### Problem statement
In how many lines of the entries below does "dictionary" appear? Give only the number.

Material provided START

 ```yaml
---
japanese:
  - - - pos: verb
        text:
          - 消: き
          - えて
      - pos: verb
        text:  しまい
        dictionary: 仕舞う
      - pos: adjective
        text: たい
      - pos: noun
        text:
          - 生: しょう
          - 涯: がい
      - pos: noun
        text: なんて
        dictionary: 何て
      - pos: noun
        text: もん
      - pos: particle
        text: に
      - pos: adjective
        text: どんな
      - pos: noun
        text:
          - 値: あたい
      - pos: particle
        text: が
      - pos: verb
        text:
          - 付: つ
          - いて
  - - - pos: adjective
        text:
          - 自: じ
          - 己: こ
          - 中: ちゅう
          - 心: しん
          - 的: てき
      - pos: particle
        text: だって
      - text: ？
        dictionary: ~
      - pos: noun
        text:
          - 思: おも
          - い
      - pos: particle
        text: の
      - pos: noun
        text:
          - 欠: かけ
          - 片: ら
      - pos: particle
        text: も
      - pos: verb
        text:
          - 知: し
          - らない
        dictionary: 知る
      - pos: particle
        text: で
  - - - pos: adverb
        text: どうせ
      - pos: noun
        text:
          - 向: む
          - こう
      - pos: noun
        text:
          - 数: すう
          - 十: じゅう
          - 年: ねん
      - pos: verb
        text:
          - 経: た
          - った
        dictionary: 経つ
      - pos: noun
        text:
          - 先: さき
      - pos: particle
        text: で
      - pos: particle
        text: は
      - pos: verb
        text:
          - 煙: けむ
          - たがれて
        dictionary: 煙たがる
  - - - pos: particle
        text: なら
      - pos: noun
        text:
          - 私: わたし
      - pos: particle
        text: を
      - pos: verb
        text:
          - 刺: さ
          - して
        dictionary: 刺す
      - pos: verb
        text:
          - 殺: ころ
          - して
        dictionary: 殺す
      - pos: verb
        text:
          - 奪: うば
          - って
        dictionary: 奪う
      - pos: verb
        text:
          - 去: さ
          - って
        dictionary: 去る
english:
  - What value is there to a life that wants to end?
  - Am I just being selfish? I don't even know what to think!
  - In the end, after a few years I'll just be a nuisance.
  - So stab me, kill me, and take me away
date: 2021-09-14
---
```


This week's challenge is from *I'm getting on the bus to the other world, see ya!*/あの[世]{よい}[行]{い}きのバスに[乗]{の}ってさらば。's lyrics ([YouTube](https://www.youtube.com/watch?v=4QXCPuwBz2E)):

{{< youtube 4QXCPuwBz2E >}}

Material provided END

### Solution below
10